- [Description of the task]: Quote exactly, and only, the lines from the one with "filters of a" through the end of the listing.

-------- Supplied information --------

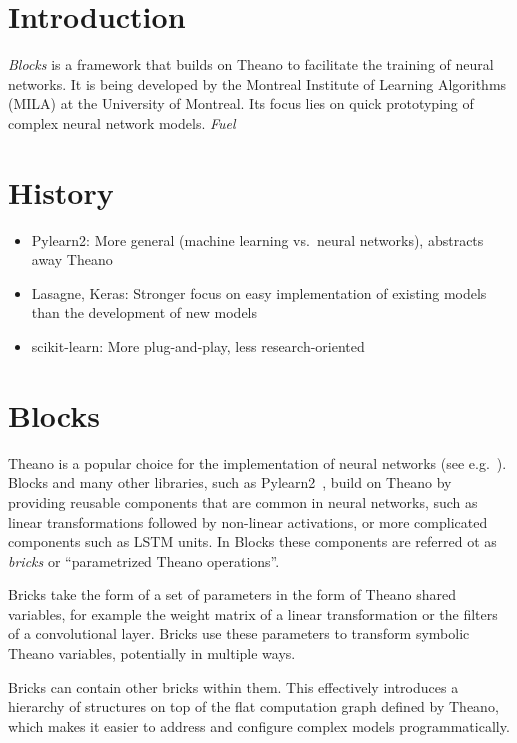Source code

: \documentclass[twoside,11pt]{article}
\begin{document}
\section{Introduction}

\emph{Blocks} is a framework that builds on Theano to facilitate the training of
neural networks. It is being developed by the Montreal Institute of Learning
Algorithms (MILA) at the University of Montreal. Its focus lies on quick
prototyping of complex neural network models. \emph{Fuel} 

\section{History}


\begin{itemize}
  \item Pylearn2: More general (machine learning vs.\ neural networks), abstracts
    away Theano
  \item Lasagne, Keras: Stronger focus on easy implementation of existing models
    than the development of new models
  \item scikit-learn: More plug-and-play, less research-oriented
\end{itemize}

\section{Blocks}

Theano is a popular choice for the implementation of neural networks (see
e.g.~\cite{Goodfellow-et-al-ICML2013, Pascanu-et-al-ICML2013}). Blocks and many
other libraries, such as Pylearn2~\cite{pylearn2_arxiv_2013}, build on Theano
by providing reusable components that are common in neural networks, such as
linear transformations followed by non-linear activations, or more complicated
components such as LSTM units. In Blocks these components are referred ot as
\emph{bricks} or ``parametrized Theano operations''.

Bricks take the form of a set of parameters in the form of Theano shared
variables, for example the weight matrix of a linear transformation or the
filters of a convolutional layer. Bricks use these parameters to transform
symbolic Theano variables, potentially in multiple ways. %

Bricks can contain other bricks within them. This effectively introduces a
hierarchy of structures on top of the flat computation graph defined by Theano,
which makes it easier to address and configure complex models programmatically.
\end{document}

--------

- [Answer to this task]:
filters of a convolutional layer. Bricks use these parameters to transform
symbolic Theano variables, potentially in multiple ways. %

Bricks can contain other bricks within them. This effectively introduces a
hierarchy of structures on top of the flat computation graph defined by Theano,
which makes it easier to address and configure complex models programmatically.
\end{document}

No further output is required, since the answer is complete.